Finance blog


Strange Days Indeed

March 03, 2021

I have been watching with fascination for several years now the unreal reality of negative rates in various countries. I keep thinking it has to stop. It just doesn't make logical sense that a government should be able to issue debt and get paid for it. According to Bloomberg, as of today, there are 18 countries that have 0% or lower rates on their 5-year notes.

Take a moment to look at the top of this list: Germany. The German 5-year note has been issued with a 0% coupon and is currently trading at a price of $103.385, corresponding to a yield of -0.65%. In plain English, you can spend 1,033,850 today to get back 1,000,000 in April of 2026. What a deal!

However unreal, this has been going on for a very long time now- first in Japan and then in the Eurozone.

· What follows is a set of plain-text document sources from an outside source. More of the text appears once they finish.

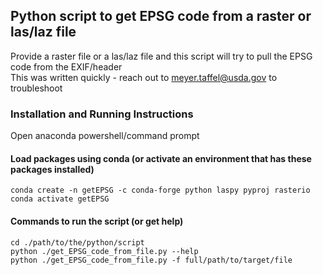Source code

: ## Python script to get EPSG code from a raster or las/laz file

Provide a raster file or a las/laz file and this script will try to pull the EPSG code from the EXIF/header  
This was written quickly - reach out to meyer.taffel@usda.gov to troubleshoot

### Installation and Running Instructions

Open anaconda powershell/command prompt

#### Load packages using conda (or activate an environment that has these packages installed)
```
conda create -n getEPSG -c conda-forge python laspy pyproj rasterio
conda activate getEPSG
```
#### Commands to run the script (or get help)
```
cd ./path/to/the/python/script
python ./get_EPSG_code_from_file.py --help
python ./get_EPSG_code_from_file.py -f full/path/to/target/file
```
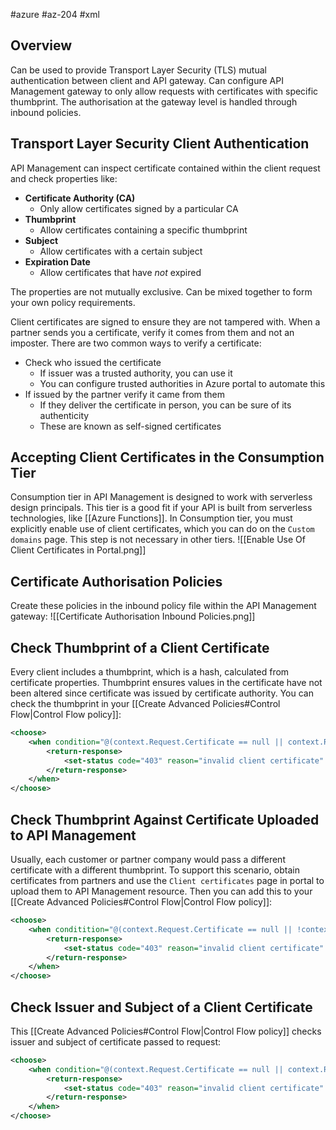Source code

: #azure #az-204 #xml 

## Overview
Can be used to provide Transport Layer Security (TLS) mutual authentication between client and API gateway.
Can configure API Management gateway to only allow requests with certificates with specific thumbprint.
The authorisation at the gateway level is handled through inbound policies.

## Transport Layer Security Client Authentication
API Management can inspect certificate contained within the client request and check properties like:
- __Certificate Authority (CA)__
	- Only allow certificates signed by a particular CA
- __Thumbprint__
	- Allow certificates containing a specific thumbprint
- __Subject__
	- Allow certificates with a certain subject
- __Expiration Date__
	- Allow certificates that have *not* expired

The properties are not mutually exclusive.
Can be mixed together to form your own policy requirements.

Client certificates are signed to ensure they are not tampered with.
When a partner sends you a certificate, verify it comes from them and not an imposter.
There are two common ways to verify a certificate:
- Check who issued the certificate
	- If issuer was a trusted authority, you can use it
	- You can configure trusted authorities in Azure portal to automate this
- If issued by the partner verify it came from them
	- If they deliver the certificate in person, you can be sure of its authenticity
	- These are known as self-signed certificates

## Accepting Client Certificates in the Consumption Tier
Consumption tier in API Management is designed to work with serverless design principals.
This tier is a good fit if your API is built from serverless technologies, like [[Azure Functions]].
In Consumption tier, you must explicitly enable use of client certificates, which you can do on the `Custom domains` page.
This step is not necessary in other tiers.
![[Enable Use Of Client Certificates in Portal.png]]

## Certificate Authorisation Policies
Create these policies in the inbound policy file within the API Management gateway:
![[Certificate Authorisation Inbound Policies.png]]

## Check Thumbprint of a Client Certificate
Every client includes a thumbprint, which is a hash, calculated from certificate properties.
Thumbprint ensures values in the certificate have not been altered since certificate was issued by certificate authority.
You can check the thumbprint in your [[Create Advanced Policies#Control Flow|Control Flow policy]]:
```xml
<choose>
	<when condition="@(context.Request.Certificate == null || context.Request.Certificate.Thumbprint != <desired-thumbprint>)">
		<return-response>
			<set-status code="403" reason="invalid client certificate" />
		</return-response>
	</when>
</choose>
```

## Check Thumbprint Against Certificate Uploaded to API Management
Usually, each customer or partner company would pass a different certificate with a different thumbprint.
To support this scenario, obtain certificates from partners and use the `Client certificates` page in portal to upload them to API Management resource.
Then you can add this to your [[Create Advanced Policies#Control Flow|Control Flow policy]]:
```xml
<choose>
	<when conditition="@(context.Request.Certificate == null || !context.Request.Certicate.Verify() || !context.Deployment.Certificates.Any(c => c.Value.Thumbprint == context.Request.Certificate.Thumbprint))">
		<return-response>
			<set-status code="403" reason="invalid client certificate" />
		</return-response>
	</when>
</choose>
```

## Check Issuer and Subject of a Client Certificate
This [[Create Advanced Policies#Control Flow|Control Flow policy]] checks issuer and subject of certificate passed to request:
```xml
<choose>
	<when condition="@(context.Request.Certificate == null || context.Request.Certificate.Issuer != trusted issuer || context.Request.Certificate.SubjectName.Name != expected name)">
		<return-response>
			<set-status code="403" reason="invalid client certificate" />
		</return-response>
	</when>
</choose>
```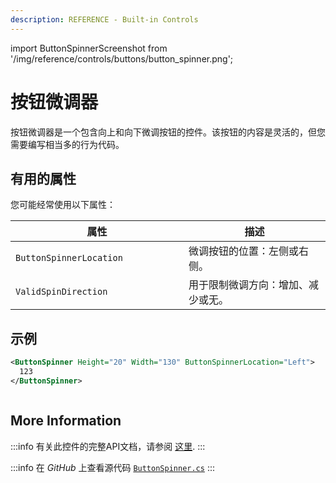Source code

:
 ```yaml
---
description: REFERENCE - Built-in Controls
---
```


import ButtonSpinnerScreenshot from '/img/reference/controls/buttons/button_spinner.png';

# 按钮微调器

按钮微调器是一个包含向上和向下微调按钮的控件。该按钮的内容是灵活的，但您需要编写相当多的行为代码。

## 有用的属性

您可能经常使用以下属性：

<table><thead><tr><th width="261">属性</th><th>描述</th></tr></thead><tbody><tr><td><code>ButtonSpinnerLocation</code></td><td>微调按钮的位置：左侧或右侧。</td></tr><tr><td><code>ValidSpinDirection</code></td><td>用于限制微调方向：增加、减少或无。</td></tr></tbody></table>

## 示例

```xml
<ButtonSpinner Height="20" Width="130" ButtonSpinnerLocation="Left">
  123
</ButtonSpinner>
```

<img src={ButtonSpinnerScreenshot} alt=''/>

## More Information

:::info
有关此控件的完整API文档，请参阅 [这里](http://reference.avaloniaui.net/api/Avalonia.Controls/ButtonSpinner/).
:::

:::info
在 _GitHub_ 上查看源代码 [`ButtonSpinner.cs`](https://github.com/AvaloniaUI/Avalonia/blob/master/src/Avalonia.Controls/ButtonSpinner.cs)
:::
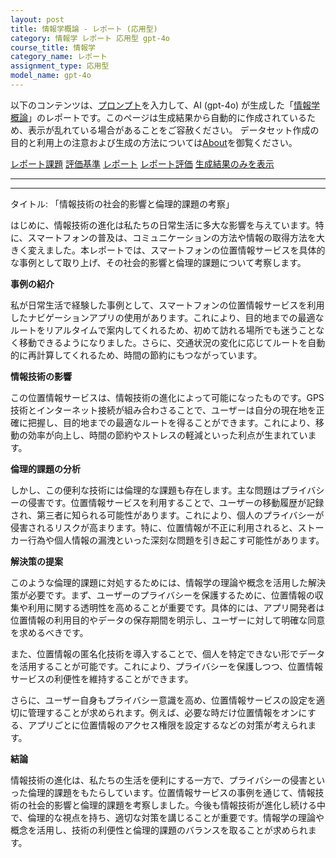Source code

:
 ```yaml
---
layout: post
title: 情報学概論 - レポート (応用型)
category: 情報学 レポート 応用型 gpt-4o
course_title: 情報学
category_name: レポート
assignment_type: 応用型
model_name: gpt-4o
---
```


以下のコンテンツは、[プロンプト](https://github.com/takedatoshiyuki/synthetic_assignments/tree/main/generated/情報学/gpt-4o/prompt_レポート-応用型.md)を入力して、AI (gpt-4o) が生成した「[情報学概論](/contents/情報学/)」のレポートです。このページは生成結果から自動的に作成されているため、表示が乱れている場合があることをご容赦ください。
データセット作成の目的と利用上の注意および生成の方法については[About](/About)を御覧ください。

[レポート課題](../レポート課題-応用型)
[評価基準](../評価基準-応用型)
[レポート](../レポート-応用型)
[レポート評価](../レポート評価-応用型)
[生成結果のみを表示](https://github.com/takedatoshiyuki/synthetic_assignments/tree/main/generated/情報学/gpt-4o/レポート-応用型.md)
  

***
***
  
タイトル: 「情報技術の社会的影響と倫理的課題の考察」

はじめに、情報技術の進化は私たちの日常生活に多大な影響を与えています。特に、スマートフォンの普及は、コミュニケーションの方法や情報の取得方法を大きく変えました。本レポートでは、スマートフォンの位置情報サービスを具体的な事例として取り上げ、その社会的影響と倫理的課題について考察します。

**事例の紹介**

私が日常生活で経験した事例として、スマートフォンの位置情報サービスを利用したナビゲーションアプリの使用があります。これにより、目的地までの最適なルートをリアルタイムで案内してくれるため、初めて訪れる場所でも迷うことなく移動できるようになりました。さらに、交通状況の変化に応じてルートを自動的に再計算してくれるため、時間の節約にもつながっています。

**情報技術の影響**

この位置情報サービスは、情報技術の進化によって可能になったものです。GPS技術とインターネット接続が組み合わさることで、ユーザーは自分の現在地を正確に把握し、目的地までの最適なルートを得ることができます。これにより、移動の効率が向上し、時間の節約やストレスの軽減といった利点が生まれています。

**倫理的課題の分析**

しかし、この便利な技術には倫理的な課題も存在します。主な問題はプライバシーの侵害です。位置情報サービスを利用することで、ユーザーの移動履歴が記録され、第三者に知られる可能性があります。これにより、個人のプライバシーが侵害されるリスクが高まります。特に、位置情報が不正に利用されると、ストーカー行為や個人情報の漏洩といった深刻な問題を引き起こす可能性があります。

**解決策の提案**

このような倫理的課題に対処するためには、情報学の理論や概念を活用した解決策が必要です。まず、ユーザーのプライバシーを保護するために、位置情報の収集や利用に関する透明性を高めることが重要です。具体的には、アプリ開発者は位置情報の利用目的やデータの保存期間を明示し、ユーザーに対して明確な同意を求めるべきです。

また、位置情報の匿名化技術を導入することで、個人を特定できない形でデータを活用することが可能です。これにより、プライバシーを保護しつつ、位置情報サービスの利便性を維持することができます。

さらに、ユーザー自身もプライバシー意識を高め、位置情報サービスの設定を適切に管理することが求められます。例えば、必要な時だけ位置情報をオンにする、アプリごとに位置情報のアクセス権限を設定するなどの対策が考えられます。

**結論**

情報技術の進化は、私たちの生活を便利にする一方で、プライバシーの侵害といった倫理的課題をもたらしています。位置情報サービスの事例を通じて、情報技術の社会的影響と倫理的課題を考察しました。今後も情報技術が進化し続ける中で、倫理的な視点を持ち、適切な対策を講じることが重要です。情報学の理論や概念を活用し、技術の利便性と倫理的課題のバランスを取ることが求められます。
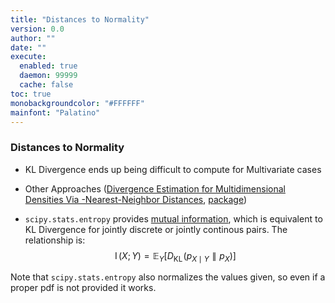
 ```yaml
---
title: "Distances to Normality"
version: 0.0
author: ""
date: ""
execute: 
  enabled: true
  daemon: 99999
  cache: false
toc: true
monobackgroundcolor: "#FFFFFF"
mainfont: "Palatino"
---
```


### Distances to Normality
- KL Divergence ends up being difficult to compute for Multivariate cases

- Other Approaches ([Divergence Estimation for Multidimensional Densities Via -Nearest-Neighbor Distances](https://www.princeton.edu/~kulkarni/Papers/Journals/j068_2009_WangKulVer_TransIT.pdf), [package](https://pypi.org/project/universal-divergence/))

- `scipy.stats.entropy` provides [mutual information](https://en.wikipedia.org/wiki/Mutual_information), which is equivalent to KL Divergence  for jointly discrete or jointly continous pairs. The relationship is:
$$
\displaystyle \operatorname {I} (X;Y)=\mathbb {E} _{Y}\left[D_{\text{KL}}\!\left(p_{X\mid Y}\parallel p_{X}\right)\right]
$$

Note that `scipy.stats.entropy` also normalizes the values given, so even if a proper pdf is not provided it works.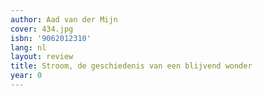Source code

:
 ```yaml
---
author: Aad van der Mijn
cover: 434.jpg
isbn: '9062012310'
lang: nl
layout: review
title: Stroom, de geschiedenis van een blijvend wonder
year: 0
---
```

How and why does this happen? The basic idea is that central banks use this ultimate financial tool to spur massive borrowing, hoping to increase business investment and ultimately to spur inflation. Another expected outcome is a devaluation of the currency in question, with the expectation of increasing foreign investment, tourism and export sales. Many central banks have not only initiated a negative central bank overnight rate, but they have also aggressively started buying their longer-term sovereign debt—and we can see the results above.

This is, of course, very painful for banks. It actually turns the whole concept underlying banking, namely borrowing money at a lower rate and then lending it out at a higher rate, on its head. How can we even imagine taking in money at a negative rate and then loaning it out at a less negative rate? Think about that for a minute: you would be actually getting paid a rate to borrow money, and then theoretically pay someone else to borrow it from you. In the case of Denmark's Jyske Bank, beginning in 2019, they actually offered a negative mortgage rate, whereby a borrower would buy a house and then receive monthly mortgage payments. The rate was quoted as a 10-year loan at -0.5%. Borrowers would pay principal, less interest.

While all of this is interesting, it's kind of old news. Rates have been negative at some of these central banks since 2014. However, something big happened in Germany recently.

According to the Wall Street Journal, many of Germany's banks have decided it is time to start charging retail customers to hold their deposits. These banks include Deutsche Bank AG, Commerce Bank AG, and 237 smaller institutions around the country. Currently, these fees, as they characterize them, range between negative 0.40% and negative 0.60%.

In some ways, this makes sense. As you can see in this graph from the St. Louis Fed, commercial bank deposits have been surging since the pandemic began. People are not going out to eat, traveling, shopping, and the like in the U.S., and from what I've seen and read, the lockdown is even more restrictive in much of Europe.

So, while in the U.S. we've seen a deposit bump, the trend has been greatly magnified in the Eurozone, where bank deposits have surged from around 885B euros to nearly 5T euros. How tough must it be to make money as a bank in that environment!

If you have been reading this blog for a while, you have probably noticed a tone over the past several months expressing concern over potential inflation.

As I've noted in earlier posts, the yield on the U.S. 10-year has indeed been ticking up lately (currently yielding 1.41%). Oil and gas prices have also increased, and new home prices, especially in lower property-tax states, have been rising. Offsetting this home price appreciation have been a drop in rents in some larger cities and weakness in commercial real estate values. There are many powerful forces at work right now as the new normal begins to solidify. Thankfully, our FED has taken the approach of not trying the negative rate scheme, perhaps because there are clearly so many problems with that approach, not the least of which would be incredibly destructive pressures on community banks and credit unions.

That's it for now, at least. To ignore what's been happening across the pond would be silly, and this blog won't.

Final, final thought: It's only 20 degrees this morning here in Chicagoland, but some of the snow has melted over the past few afternoons, and I can actually see grass for the first time in almost 30 days! Spring might actually be springing.